I am certain that we're all capable of experiencing meaningful work, regardless of our job function, industry, educational background, or level of privilege. Job crafting research indicates as much, finding that individuals in fields as far ranging from hospital custodian to design engineers can change their thoughts, tasks and/or relationships with co-workers and clients/customers in order to move from meaningless to meaningful work.

And still, the question remains: do we need meaningful work?

We need meaning in our lives. I know that for sure.

Psychologist Michael Steger gathers the overwhelming evidence for the need for meaning in a chapter in Wellbeing, Recovery, and Mental Health (2017), summing up it this way:

"People living a meaningful life are very likely to be happier, more positive and more psychologically mature, anticipate brighter futures, take care of their health better, feel better physically and enjoy all of these qualities for a longer period of time before death."

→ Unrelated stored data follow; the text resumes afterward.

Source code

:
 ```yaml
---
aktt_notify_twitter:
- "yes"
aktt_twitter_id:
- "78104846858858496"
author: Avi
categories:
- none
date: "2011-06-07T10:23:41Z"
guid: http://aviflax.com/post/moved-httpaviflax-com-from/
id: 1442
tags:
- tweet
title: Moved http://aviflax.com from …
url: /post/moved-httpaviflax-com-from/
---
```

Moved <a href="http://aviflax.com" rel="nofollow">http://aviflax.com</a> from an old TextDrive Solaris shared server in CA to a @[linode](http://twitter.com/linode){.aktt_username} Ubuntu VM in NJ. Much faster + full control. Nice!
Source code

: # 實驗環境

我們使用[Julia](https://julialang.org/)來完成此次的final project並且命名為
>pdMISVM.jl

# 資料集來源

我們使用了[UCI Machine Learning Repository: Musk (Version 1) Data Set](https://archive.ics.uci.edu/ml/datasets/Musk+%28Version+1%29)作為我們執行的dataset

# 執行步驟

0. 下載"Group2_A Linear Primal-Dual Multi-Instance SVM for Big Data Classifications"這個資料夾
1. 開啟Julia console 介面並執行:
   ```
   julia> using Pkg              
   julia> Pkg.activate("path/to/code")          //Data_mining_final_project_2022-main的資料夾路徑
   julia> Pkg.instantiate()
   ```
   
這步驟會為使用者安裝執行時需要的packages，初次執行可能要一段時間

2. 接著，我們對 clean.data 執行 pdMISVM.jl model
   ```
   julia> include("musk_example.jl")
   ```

Indeed meaning in life, and the sense of purpose it typically involves, is linked not only to psychological health, but to physical health and longevity as well, at every point in the lifespan. Gallup's worldwide wellbeing research also indicates that this relationship is predictive, moving FROM meaning and purpose TO physical, social, community, and financial well-being, not vice versa. And the impact is notable:

"People with high Career Well-Being are more than twice as likely to be thriving in their lives overall."

Intriguingly, Gallup's research focused on meaning and purpose at work in particular. Rath and Harter noted, though, that "career" well-being is about how you spend your day, regardless of the income generated. "If you don't have the opportunity to regularly do something you enjoy -- even if it's more of a passion or interest than something you get paid to do -- the odds of your having high well-being in other areas diminish rapidly," they write.

So here we finally reach the crux of the answer: we need meaning in our lives in order to be healthy and to, quite simply, keep on living. The way we spend our days creates - or fails to create - that meaning we so very much need. Since most of us also require an income to stay afloat, it follows that spending our paid work hours constructing meaning is a need, not a mere desire.

As Annie Dillard so aptly put it, "How we spend our days of course is how we spend our lives. What we do with this hour and that one is what we are doing."

Given that most of our waking hours are consumed by paid work (over 90,000 of them in a lifetime, to be exact), what we do with our career matters for our ability to experience meaning in our lives.

This doesn't mean we need to pick the "perfect job" or the "perfect organization." Spoiler alert: neither exists. It does mean we need to know from what sources meaning arises, and then actively shape our work lives to maximize those experiences. We all have that flexibility, even if it begins simply, like with a more enthusiastic and genuine "hi!" as we pass our co-worker into the place where we'll spend our day.

And thus, importantly, where we'll spend a good chunk of our life.